I wonder if that’s the kind of love it takes to live out the truth found in James 5:20 which says, “Remember this: Whoever turns a sinner from the error of his way will save him from death and cover a multitude of sins.”
The concept of radical honesty-as portrayed through the life of Christ (not so much through “Lie To Me’s” Eli Loker)-is something I desperately want to embrace. I look back at past situations with regret-circumstances where the combination of truth and love might have saved someone from significant emotional, physical and spiritual hurts.
It makes me even more cognizant of Proverbs 14:25 in which Solomon writes, “A truthful witness saves lives, but a false witness is deceitful.”

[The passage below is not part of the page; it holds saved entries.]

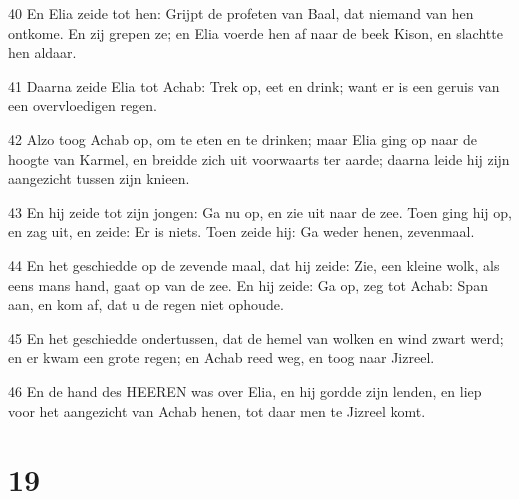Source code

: \par 40 En Elia zeide tot hen: Grijpt de profeten van Baal, dat niemand van hen ontkome. En zij grepen ze; en Elia voerde hen af naar de beek Kison, en slachtte hen aldaar.
\par 41 Daarna zeide Elia tot Achab: Trek op, eet en drink; want er is een geruis van een overvloedigen regen.
\par 42 Alzo toog Achab op, om te eten en te drinken; maar Elia ging op naar de hoogte van Karmel, en breidde zich uit voorwaarts ter aarde; daarna leide hij zijn aangezicht tussen zijn knieen.
\par 43 En hij zeide tot zijn jongen: Ga nu op, en zie uit naar de zee. Toen ging hij op, en zag uit, en zeide: Er is niets. Toen zeide hij: Ga weder henen, zevenmaal.
\par 44 En het geschiedde op de zevende maal, dat hij zeide: Zie, een kleine wolk, als eens mans hand, gaat op van de zee. En hij zeide: Ga op, zeg tot Achab: Span aan, en kom af, dat u de regen niet ophoude.
\par 45 En het geschiedde ondertussen, dat de hemel van wolken en wind zwart werd; en er kwam een grote regen; en Achab reed weg, en toog naar Jizreel.
\par 46 En de hand des HEEREN was over Elia, en hij gordde zijn lenden, en liep voor het aangezicht van Achab henen, tot daar men te Jizreel komt.

\chapter{19}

There’s a lot more where that came from, but at some point, reflection must turn to action.
And as I embark on this radical journey-the truth of God’s Word and His perfect love residing within me-it only seems appropriate that I challenge all believers to come along.
Like Jesus said in John 8:31-32, “If you hold my teaching, you are really my disciples. Then you will know the truth, and the truth will set you free.”
Chad Bonham is a freelance author, journalist and television and documentary producer from Broken Arrow, Okla.